LA PAROLE DE DIEU ET SON TRANCHANT

Par F. B. Meyer

« Car la parole de Dieu est vivante et efficace, plus tranchante qu'une épée quelconque à deux tranchants, pénétrante jusqu'à partager âme et esprit, jointures et moelles; elle juge les sentiments et les pensées du cœur. » — Hébreux 4:12

Nous avons tous affaire à Dieu. « Celui avec qui nous avons affaire ». Vous ne pouvez pas rompre ce lien. Vous devez avoir affaire à Lui en tant que rebelle, si ce n'est en tant qu'ami ; sur la base des œuvres, si ce n'est sur la base de la grâce ; devant le grand trône blanc, si ce n'est dans les jours éphémères du temps. Vous ne pouvez pas vous passer de Dieu. Vous ne pouvez pas agir comme vous le feriez s'il n'y avait pas de Dieu. Vous ne pouvez pas éviter d'avoir affaire à lui ; car même si vous deviez dire qu'il n'y a pas de Dieu, en violant les instincts les plus évidents de votre être, vous respireriez quand même son air, mangeriez sa nourriture, occuperiez son monde et vous tiendriez finalement devant son tribunal.

Et, si vous me pardonnez le matérialisme de la référence, je suivrai la suggestion de mon texte et dirai que le Dieu avec lequel nous avons affaire a des yeux. « Les yeux de celui avec qui nous avons affaire. » « Tu es un Dieu qui voit » s'écria, stupéfaite, une esclave égyptienne qui avait passé son enfance parmi les vastes statues de dieux aux yeux de pierre qui regardaient au loin, mais ne voyaient pas. Et elle avait raison. « Le Seigneur regarde du haut des cieux ; ses yeux voient, ses paupières examinent les enfants des hommes. »

Ces yeux ne ratent personne. — « Il n'y a aucune créature qui ne soit manifeste à ses yeux. » La bonté la plus authentique est la moins ostentatoire. Elle se faufile discrètement à travers le monde, remplissant ses journées d'actes et de paroles d'une douce gentillesse, que seul le ciel connaît ; et c'est là qu'elle trouve sa récompense suffisante. Elle prie derrière des portes closes ; elle pratique un renoncement vigoureux en secret ; elle accomplit son œuvre de miséricorde en toute discrétion. Ainsi, le monde bruyant des hommes, avec ses trompettes, ses hérauts et ses annonces dans les journaux, en sait peu à son sujet et ne peut trouver les recoins où les fleurs sauvages de Dieu fleurissent dans des hauteurs inaccessibles, à la vue de son œil seul. Mais le Père voit en secret. Les yeux du Seigneur sont sur les justes. Ses yeux parcourent toute la terre, pour se montrer fort au nom de ceux dont le cœur est parfait envers lui. Souhaitez-vous être guidé ? — Levez les yeux ! Ces yeux attendent de vous guider d'un regard. Êtes-vous dans la douleur ? — Ils se voileront de larmes. Vous écartez-vous du droit chemin ? — Ils vous ramèneront et briseront votre cœur, comme celui de Pierre. Vous trouverez votre paradis dans la lumière rayonnante du regard de Dieu, une fois que vous aurez appris à Le rencontrer, revêtu de la justice de Jésus.

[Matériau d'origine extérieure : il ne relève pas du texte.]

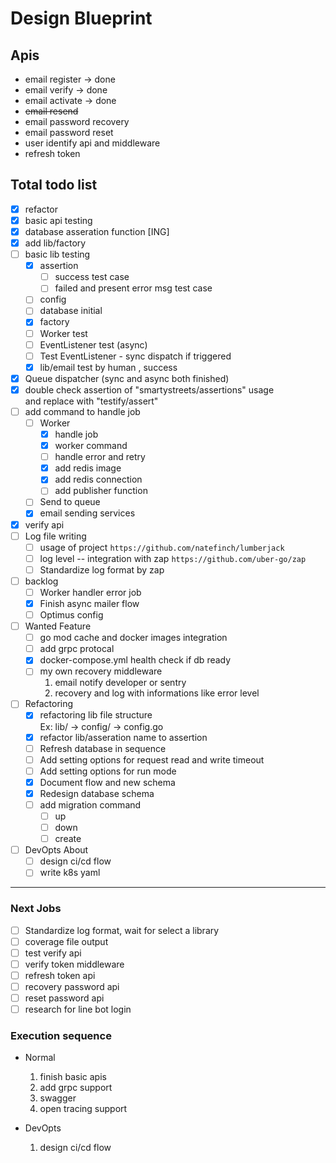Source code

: # Design Blueprint

## Apis

* email register -> done
* email verify -> done 
* email activate -> done
* ~~email resend~~
* email password recovery
* email password reset
* user identify api and middleware
* refresh token

## Total todo list
* [x] refactor
* [x] basic api testing
* [x] database asseration function [ING] 
* [x] add lib/factory 
* [ ] basic lib testing
    * [x] assertion
        * [ ] success test case
        * [ ] failed and present error msg test case 
    * [ ] config
    * [ ] database initial
    * [x] factory
    * [ ] Worker test
    * [ ] EventListener test (async)
    * [ ] Test EventListener - sync dispatch if triggered
    * [x] lib/email test by human , success
* [x] Queue dispatcher (sync and async both finished)
* [x] double check assertion of "smartystreets/assertions" usage  
    and replace with "testify/assert"
* [ ] add command to handle job
  - [ ] Worker
    - [x] handle job
    - [x] worker command
    - [ ] handle error and retry
    - [x] add redis image
    - [x] add redis connection
    - [ ] add publisher function
  - [ ] Send to queue
  - [x] email sending services
* [x] verify api
* [ ] Log file writing
  - [ ] usage of project `https://github.com/natefinch/lumberjack`
  - [ ] log level -- integration with zap `https://github.com/uber-go/zap`
  - [ ] Standardize log format by zap
* [ ] backlog 
    - [ ] Worker handler error job
    - [x] Finish async mailer flow
    - [ ] Optimus config 
* [ ] Wanted Feature
    - [ ] go mod cache and docker images integration
    - [ ] add grpc protocal
    - [x] docker-compose.yml health check if db ready
    - [ ] my own recovery middleware
        1. email notify developer or sentry
        2. recovery and log with informations like error level 
* [ ] Refactoring
    * [x] refactoring lib file structure  
        Ex: lib/ -> config/ -> config.go
    * [x] refactor lib/asseration name to assertion
    * [ ] Refresh database in sequence
    * [ ] Add setting options for request read and write timeout
    * [ ] Add setting options for run mode
    * [x] Document flow and new schema
    * [x] Redesign database schema
    * [ ] add migration command
        - [ ] up
        - [ ] down
        - [ ] create
* [ ] DevOpts About
    - [ ] design ci/cd flow
    - [ ] write k8s yaml
    
---
### Next Jobs
* [ ] Standardize log format, wait for select a library
* [ ] coverage file output
* [ ] test verify api
* [ ] verify token middleware
* [ ] refresh token api 
* [ ] recovery password api
* [ ] reset password api 
* [ ] research for line bot login

### Execution sequence
* Normal 
    1. finish basic apis 
    2. add grpc support
    3. swagger
    4. open tracing support
    
* DevOpts
    1. design ci/cd flow
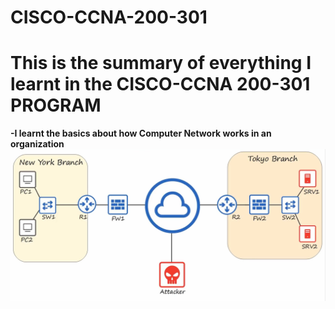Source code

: # CISCO-CCNA-200-301
# This is the summary of everything I learnt in the CISCO-CCNA 200-301 PROGRAM
**-I learnt the basics about how Computer Network works in an organization**
![image alt](https://github.com/AkinloseLucky/CISCO-CCNA-200-301/blob/aeba267f7f5bd3832d1d091e90fe1ceb5d29dd1a/Screenshot%202025-02-25%20233929.png)
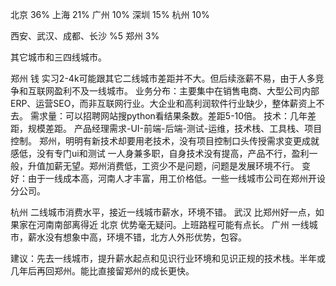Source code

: 北京 36%
上海 21% 
广州 10%
深圳 15%
杭州 10%

西安、武汉、成都、长沙  %5
郑州 3%

其它城市和三四线城市。

郑州 
钱 实习2-4k可能跟其它二线城市差距并不大。但后续涨薪不易，由于人多竞争和互联网盈利不及一线城市。
业务分布：主要集中在销售电商、大型公司内部ERP、运营SEO，而非互联网行业。大企业和高利润软件行业缺少，整体薪资上不去。
需求量：可以招聘网站搜python看结果条数。差距5-10倍。
技术：几年差距，规模差距。 产品经理需求-UI-前端-后端-测试-运维，技术栈、工具栈、项目控制。 郑州，明明有新技术却要用老技术，没有项目控制口头传授需求变更成就感低，没有专门ui和测试 一人身兼多职，自身技术没有提高，产品不行，盈利一般，升值加薪无望。郑州消费低，工资少不是问题，问题是发展环境不行。
变好：由于一线成本高，河南人才丰富，用工价格低。一些一线城市公司在郑州开设分公司。

杭州
二线城市消费水平，接近一线城市薪水，环境不错。
武汉
比郑州好一点，如果家在河南南部离得近
北京
优势毫无疑问。上班路程可能有点长。
广州
一线城市，薪水没有想象中高，环境不错，北方人外形优势，包容。


建议：先去一线城市，提升薪水起点和见识行业环境和见识正规的技术栈。半年或几年后再回郑州。能比直接留郑州的成长更快。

L'ŒIL DE DIEU QUI TOUT VOIT.

Cher lecteur non converti, souvenez-vous qu'il n'existe aucun écran qui puisse cacher quoi que ce soit aux yeux de Dieu. Ses yeux sont comme une flamme de feu, et nos écrans les plus solides se fissurent comme de la gaze devant le contact de cette flamme sacrée. Même les rochers et les collines sont insuffisants pour se cacher du visage de celui qui siège sur le trône. « Où irais-je loin de ta présence ? » Cette question reste sans réponse, et il est impossible d'y répondre. Elle figure dans les Écritures depuis trois mille ans, et personne parmi les myriades de personnes qui les ont lues n'a encore été capable d'y répondre. Le ciel dit : « Pas ici. L'enfer dit : « Pas ici. » Ce n'est pas parmi les anges, ni parmi les perdus, ni dans les vastes espaces silencieux de l'éternité. Il n'y a aucune créature qui ne soit visible à ses yeux. Celui qui a créé les vautours, capables de discerner depuis les hauteurs les plus élevées le moindre morceau de nourriture dans le désert, a des yeux aussi perçants que les leurs. Et pensez à la puissance des yeux de Dieu ! Lorsque les cavaliers égyptiens poursuivirent Israël dans les profondeurs de la mer, ils firent soudain demi-tour pour s'enfuir. Pourquoi ? Non pas à cause du tonnerre, de la foudre ou d'une voix, mais à cause d'un regard. « Le Seigneur regarda hors de la nuée et troubla les Égyptiens. » Ah, pécheur, combien il sera terrible pour vous de rester sous le regard sévère de Dieu ! « Il se montrera sévère envers les rebelles. »

Ces yeux ne manquent rien. — « Toutes choses sont nues et découvertes aux yeux de celui à qui nous devons rendre compte. » Il est dit du Seigneur Jésus qu'à une occasion, il entra dans Jérusalem et dans le Temple ; et après avoir regardé tout autour de lui, il sortit. C'était son dernier regard d'adieu. Mais remarquez son exhaustivité. Rien ne lui échappa. Nous ne voyons que des parties des choses, et souvent nous regardons sans voir. Mais le Seigneur ne voit pas comme l'homme voit ; car l'homme regarde à l'apparence extérieure, mais le Seigneur regarde au cœur. « Mis à nu et dévoilé ». C'est une expression sacrificielle, qui désigne l'acte sacerdotal consistant à jeter la victime sur le dos devant Lui, afin qu'elle reste exposée à son regard, incapable de se relever, prête à être égorgée. Ah, avec quelle ardeur nous essayons de cacher et de dissimuler notre péché ! Nous n'osons pas écrire un journal intime véridique ; nous redoutons la maladie qui délirait notre langue en bavardages incessants ; nous reculons devant le regard aimant de nos êtres chers. Nous trompons les hommes, et parfois nous-mêmes, mais pas notre grand Prêtre. Il voit tous — ces péchés secrets, cette inimitié cachée, cette chambre fermée, ce cambrioleur caché, cet assassin masqué, ce passager clandestin, cette déclinaison du cœur, cette petite fissure dans la lyre, cette tache de pourriture dans le fruit succulent. Et c'est ainsi que les hommes sont tenus à l'écart du Canaan du repos de Dieu, car il voit le cœur mauvais de l'incrédulité qui s'éloigne de lui ; et à cause de cela, il jure aujourd'hui, comme autrefois : « Ils n'entreront pas dans mon repos. »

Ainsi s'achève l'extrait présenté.